Author : Joseph Jacobs
Publisher :
Page : 304 pages
File Size : 33,35 MB
Release : 1888
Category : Anglo-Jewish Historical Exhibition
ISBN :
Author : Frank Felsenstein
Publisher : JHU Press
Page : 380 pages
File Size : 11,87 MB
Release : 1999-03-19
Category : History
ISBN : 9780801861796
This work focuses on English cultural attitudes toward Jews from roughly 1660 to 1830. Frank Felsenstein describes the persistence through the period of certain negative biases that, in many cases, can be traced back at least to the late Middle Ages
Author : Joseph Jacobs
Publisher :
Page : 240 pages
File Size : 39,32 MB
Release : 1887
Category : Anglo-Jewish Historical Exhibition
ISBN :
Author : Todd M. Endelman
Publisher : University of Michigan Press
Page : 417 pages
File Size : 31,29 MB
Release : 2009-11-12
Category : History
ISBN : 047202356X
The movement from tradition to modernity engulfed all of the Jewish communities in the West, but hitherto historians have concentrated on the intellectual revolution in Germany by Moses Mendelssohn in the second half of the eighteenth century as the decisive event in the origins of Jewish modernity. In The Jews of Georgian England, Todd M. Endelman challenges the Germanocentric orientation of the bulk of modern Jewish historiography and argues that the modernization of European Jewry encompassed far more than an intellectual revolution. His study recounts the rise of the Anglo-Jewish elite--great commercial and financial magnates such as the Goldsmids, the Franks, Samson Gideon, and Joseph Salvador--who rapidly adopted the gentlemanly style of life of the landed class and adjusted their religious practices to harmonize with the standards of upper-class Englishmen. Similarly, the Jewish poor--peddlers, hawkers, and old-clothes men--took easily to many patterns of lower-class life, including crime, street violence, sexual promiscuity, and coarse entertainment. An impressive marshaling of fact and analysis, The Jews of Georgian England serves to illuminate a significant aspect of the Jewish passage to modernity. "Contributes to English as well as Jewish history. . . . Every reader will learn something new about the statistics, setting or mores of Jewish life in the eighteenth century. . . ." --American Historical Review Todd M. Endelman is William Haber Professor of Modern Jewish History, University of Michigan. He is also the author of Comparing Jewish Societies, Jewish Apostasy in the Modern World, and Radical Assimilation in English Jewish History, 1656-1945.

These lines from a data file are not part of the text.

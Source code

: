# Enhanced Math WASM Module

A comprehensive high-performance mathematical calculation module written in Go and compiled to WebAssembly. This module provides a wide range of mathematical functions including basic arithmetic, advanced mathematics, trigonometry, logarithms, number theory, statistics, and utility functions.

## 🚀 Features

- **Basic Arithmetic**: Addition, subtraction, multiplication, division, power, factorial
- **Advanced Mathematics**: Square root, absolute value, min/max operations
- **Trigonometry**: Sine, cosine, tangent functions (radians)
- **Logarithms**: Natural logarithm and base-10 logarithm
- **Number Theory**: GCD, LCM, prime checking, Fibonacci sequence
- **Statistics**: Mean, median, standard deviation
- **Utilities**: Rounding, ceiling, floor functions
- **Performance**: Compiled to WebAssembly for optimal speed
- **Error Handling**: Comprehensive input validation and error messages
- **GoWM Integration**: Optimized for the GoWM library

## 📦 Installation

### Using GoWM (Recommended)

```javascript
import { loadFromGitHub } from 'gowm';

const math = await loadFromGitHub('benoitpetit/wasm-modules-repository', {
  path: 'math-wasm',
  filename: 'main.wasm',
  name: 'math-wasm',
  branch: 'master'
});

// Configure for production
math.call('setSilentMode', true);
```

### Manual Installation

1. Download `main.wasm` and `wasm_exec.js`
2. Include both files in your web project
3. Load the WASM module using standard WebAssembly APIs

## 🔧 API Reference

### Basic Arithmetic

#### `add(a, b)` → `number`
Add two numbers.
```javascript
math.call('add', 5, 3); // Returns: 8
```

Author : Avinoam Yuval-Naeh
Publisher : University of Pennsylvania Press
Page : 265 pages
File Size : 42,73 MB
Release : 2024-01-09
Category : History
ISBN : 1512825069
One of the most persistent, powerful, and dangerous notions in the history of the Jews in the diaspora is the prodigious talent attributed to them in all things economic. From the medieval Jewish usurer through the early-modern port-Jew and court-Jew to the grand financier of the nineteenth and twentieth centuries and contemporary investors, Jews loom large in the economic imagination. For capitalists and Marxists, libertarians and radical reformers, Jews are intertwined with the economy. This association has become so natural that we often overlook the history behind the making and remaking of the complex cluster of perceptions about Jews and economy, which emerged within different historical contexts to meet a variety of personal and societal anxieties and needs. In An Economy of Strangers, Avinoam Yuval-Naeh historicizes this association by focusing on one specific time and place—the financial revolution that England underwent from the late seventeenth century that coincided with the reestablishment of the Jewish population there for the first time in almost four hundred years. European Christian societies had to that point shunned finance and constructed a normative system to avoid it, relying on the figure of the Jew as a foil. But as the economy modernized in the seventeenth century, finance became the hinge of national power. Finance’s rise in England provoked intense national debates. Could financial economy, based on lending money on interest, be accommodated within Christian state and society when it had previously been understood as a Jewish practice? By projecting the modern economy and the Jewish community onto each other, the Christian majority imbued them with interrelated meanings. This braiding together of parallel developments, Yuval-Naeh argues, reveals in a meaningful way how the contemporary and wide-ranging association of Jews with the modern economy could be created.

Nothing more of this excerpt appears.